Required work =
Only one span belongs in the answer: the line holding "- 📫 How to reach" through the last line of the entries below, retyped exactly.

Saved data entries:
* * * * * * *
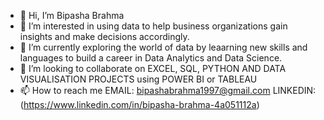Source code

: - 👋 Hi, I’m Bipasha Brahma
- 👀 I’m interested in using data to help business organizations gain insights and make decisions accordingly.
- 🌱 I’m currently exploring the world of data by leaarning new skills and languages to build a career in Data Analytics and Data Science.
- 💞️ I’m looking to collaborate on EXCEL, SQL, PYTHON AND DATA VISUALISATION PROJECTS using POWER BI or TABLEAU
- 📫 How to reach me EMAIL: bipashabrahma1997@gmail.com LINKEDIN: (https://www.linkedin.com/in/bipasha-brahma-4a051112a)

<!---
bipashabrahma/bipashabrahma is a ✨ special ✨ repository because its `README.md` (this file) appears on your GitHub profile.
You can click the Preview link to take a look at your changes.
--->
* * * * * * *
Answer to the problem =
- 📫 How to reach me EMAIL: bipashabrahma1997@gmail.com LINKEDIN: (https://www.linkedin.com/in/bipasha-brahma-4a051112a)

<!---
bipashabrahma/bipashabrahma is a ✨ special ✨ repository because its `README.md` (this file) appears on your GitHub profile.
You can click the Preview link to take a look at your changes.
--->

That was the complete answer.